▶

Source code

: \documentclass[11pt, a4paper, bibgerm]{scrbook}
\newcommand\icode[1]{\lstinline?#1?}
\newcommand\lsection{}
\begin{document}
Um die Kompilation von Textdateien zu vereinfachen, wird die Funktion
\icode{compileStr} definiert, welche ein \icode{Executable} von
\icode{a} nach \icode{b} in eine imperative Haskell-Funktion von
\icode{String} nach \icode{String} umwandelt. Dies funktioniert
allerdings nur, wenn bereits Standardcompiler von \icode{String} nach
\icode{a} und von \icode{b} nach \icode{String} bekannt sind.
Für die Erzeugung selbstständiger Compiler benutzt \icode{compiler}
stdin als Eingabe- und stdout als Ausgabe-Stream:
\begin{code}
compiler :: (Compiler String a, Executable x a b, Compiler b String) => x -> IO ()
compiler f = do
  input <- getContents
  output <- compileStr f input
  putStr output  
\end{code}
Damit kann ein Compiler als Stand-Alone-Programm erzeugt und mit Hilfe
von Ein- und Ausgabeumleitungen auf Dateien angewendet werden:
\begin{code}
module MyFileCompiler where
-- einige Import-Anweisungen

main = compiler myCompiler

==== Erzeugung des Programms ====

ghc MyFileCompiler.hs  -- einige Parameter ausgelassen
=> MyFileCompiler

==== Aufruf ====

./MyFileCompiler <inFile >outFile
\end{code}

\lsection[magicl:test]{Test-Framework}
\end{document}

◀
▶

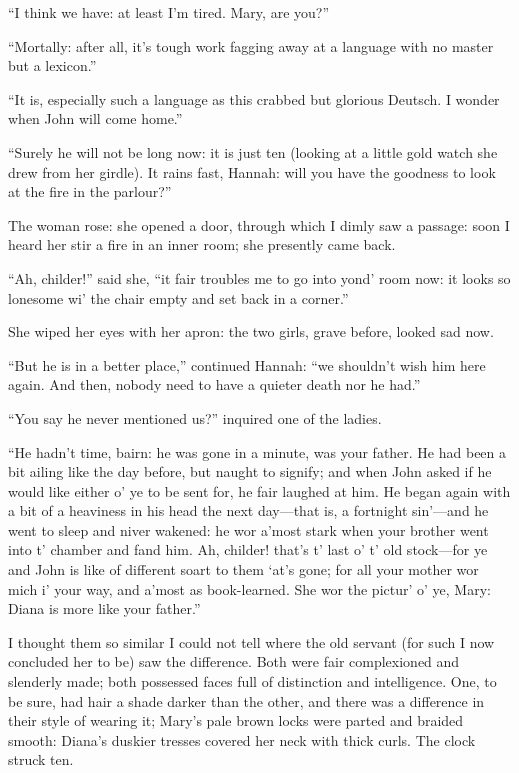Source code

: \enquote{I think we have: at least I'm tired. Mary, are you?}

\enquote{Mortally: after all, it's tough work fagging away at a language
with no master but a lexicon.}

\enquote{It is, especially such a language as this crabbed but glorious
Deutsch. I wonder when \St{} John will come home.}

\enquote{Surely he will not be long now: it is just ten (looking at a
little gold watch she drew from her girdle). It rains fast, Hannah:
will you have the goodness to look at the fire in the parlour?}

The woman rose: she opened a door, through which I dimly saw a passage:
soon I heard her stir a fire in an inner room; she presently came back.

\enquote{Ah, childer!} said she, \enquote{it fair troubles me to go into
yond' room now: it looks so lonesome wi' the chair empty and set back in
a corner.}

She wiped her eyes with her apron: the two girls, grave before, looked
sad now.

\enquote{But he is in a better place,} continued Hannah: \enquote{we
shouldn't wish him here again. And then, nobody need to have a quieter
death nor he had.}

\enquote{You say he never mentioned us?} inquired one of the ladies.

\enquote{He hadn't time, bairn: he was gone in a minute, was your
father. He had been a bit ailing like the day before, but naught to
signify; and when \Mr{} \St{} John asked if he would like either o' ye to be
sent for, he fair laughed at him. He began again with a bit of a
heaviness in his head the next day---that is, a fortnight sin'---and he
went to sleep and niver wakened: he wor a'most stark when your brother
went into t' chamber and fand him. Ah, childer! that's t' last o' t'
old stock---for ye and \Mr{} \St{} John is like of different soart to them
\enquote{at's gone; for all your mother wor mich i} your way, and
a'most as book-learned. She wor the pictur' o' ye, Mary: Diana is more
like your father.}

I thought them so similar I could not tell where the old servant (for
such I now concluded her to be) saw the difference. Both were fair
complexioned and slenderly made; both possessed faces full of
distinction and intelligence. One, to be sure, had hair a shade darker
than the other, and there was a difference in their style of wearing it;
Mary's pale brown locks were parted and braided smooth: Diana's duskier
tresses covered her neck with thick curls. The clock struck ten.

◀
▶

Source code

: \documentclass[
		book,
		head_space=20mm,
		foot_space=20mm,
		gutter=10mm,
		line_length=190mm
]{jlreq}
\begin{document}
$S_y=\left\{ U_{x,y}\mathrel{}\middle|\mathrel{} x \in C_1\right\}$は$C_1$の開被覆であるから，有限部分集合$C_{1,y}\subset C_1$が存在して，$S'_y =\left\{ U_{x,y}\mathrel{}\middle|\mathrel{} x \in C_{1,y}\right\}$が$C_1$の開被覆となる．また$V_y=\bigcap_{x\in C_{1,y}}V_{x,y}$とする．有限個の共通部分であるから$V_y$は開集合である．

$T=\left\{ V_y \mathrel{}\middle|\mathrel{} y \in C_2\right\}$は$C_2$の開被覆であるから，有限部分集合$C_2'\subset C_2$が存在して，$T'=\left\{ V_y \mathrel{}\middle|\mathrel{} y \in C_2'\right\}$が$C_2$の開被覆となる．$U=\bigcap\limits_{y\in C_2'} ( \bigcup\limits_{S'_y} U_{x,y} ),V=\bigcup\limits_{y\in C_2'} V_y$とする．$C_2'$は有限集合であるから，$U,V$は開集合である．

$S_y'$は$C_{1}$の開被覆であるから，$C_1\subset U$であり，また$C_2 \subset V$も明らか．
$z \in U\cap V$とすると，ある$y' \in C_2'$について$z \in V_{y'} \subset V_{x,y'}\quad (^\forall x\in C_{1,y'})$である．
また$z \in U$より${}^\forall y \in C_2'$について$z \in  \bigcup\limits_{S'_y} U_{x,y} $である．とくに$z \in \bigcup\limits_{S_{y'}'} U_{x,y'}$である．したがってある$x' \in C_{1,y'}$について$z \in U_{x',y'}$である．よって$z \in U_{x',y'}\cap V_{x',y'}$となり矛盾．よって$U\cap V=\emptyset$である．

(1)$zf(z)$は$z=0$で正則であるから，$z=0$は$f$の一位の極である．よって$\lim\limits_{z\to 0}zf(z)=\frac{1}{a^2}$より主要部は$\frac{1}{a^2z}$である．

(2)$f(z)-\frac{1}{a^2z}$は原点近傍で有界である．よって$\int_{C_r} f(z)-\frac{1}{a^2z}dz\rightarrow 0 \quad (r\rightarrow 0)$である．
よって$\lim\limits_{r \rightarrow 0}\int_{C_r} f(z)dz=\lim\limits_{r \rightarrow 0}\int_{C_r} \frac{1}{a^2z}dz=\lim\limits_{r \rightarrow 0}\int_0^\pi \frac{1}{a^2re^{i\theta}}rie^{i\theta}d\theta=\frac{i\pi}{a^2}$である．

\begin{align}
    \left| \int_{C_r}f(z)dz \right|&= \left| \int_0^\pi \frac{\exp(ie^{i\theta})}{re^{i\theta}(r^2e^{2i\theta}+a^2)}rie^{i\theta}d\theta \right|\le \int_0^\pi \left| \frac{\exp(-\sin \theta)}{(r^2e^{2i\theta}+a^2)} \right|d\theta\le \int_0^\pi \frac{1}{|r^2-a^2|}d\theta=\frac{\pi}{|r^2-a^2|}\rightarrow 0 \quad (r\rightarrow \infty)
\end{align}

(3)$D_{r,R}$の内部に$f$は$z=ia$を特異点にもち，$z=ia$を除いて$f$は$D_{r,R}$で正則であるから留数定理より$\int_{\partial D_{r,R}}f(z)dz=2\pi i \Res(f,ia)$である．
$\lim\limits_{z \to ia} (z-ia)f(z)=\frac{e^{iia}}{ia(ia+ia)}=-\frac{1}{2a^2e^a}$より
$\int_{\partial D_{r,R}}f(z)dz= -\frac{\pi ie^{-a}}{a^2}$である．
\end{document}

◀

Copy out every line of the data that includes "icode".

\newcommand\icode[1]{\lstinline?#1?}
\icode{compileStr} definiert, welche ein \icode{Executable} von
\icode{a} nach \icode{b} in eine imperative Haskell-Funktion von
\icode{String} nach \icode{String} umwandelt. Dies funktioniert
allerdings nur, wenn bereits Standardcompiler von \icode{String} nach
\icode{a} und von \icode{b} nach \icode{String} bekannt sind.
Für die Erzeugung selbstständiger Compiler benutzt \icode{compiler}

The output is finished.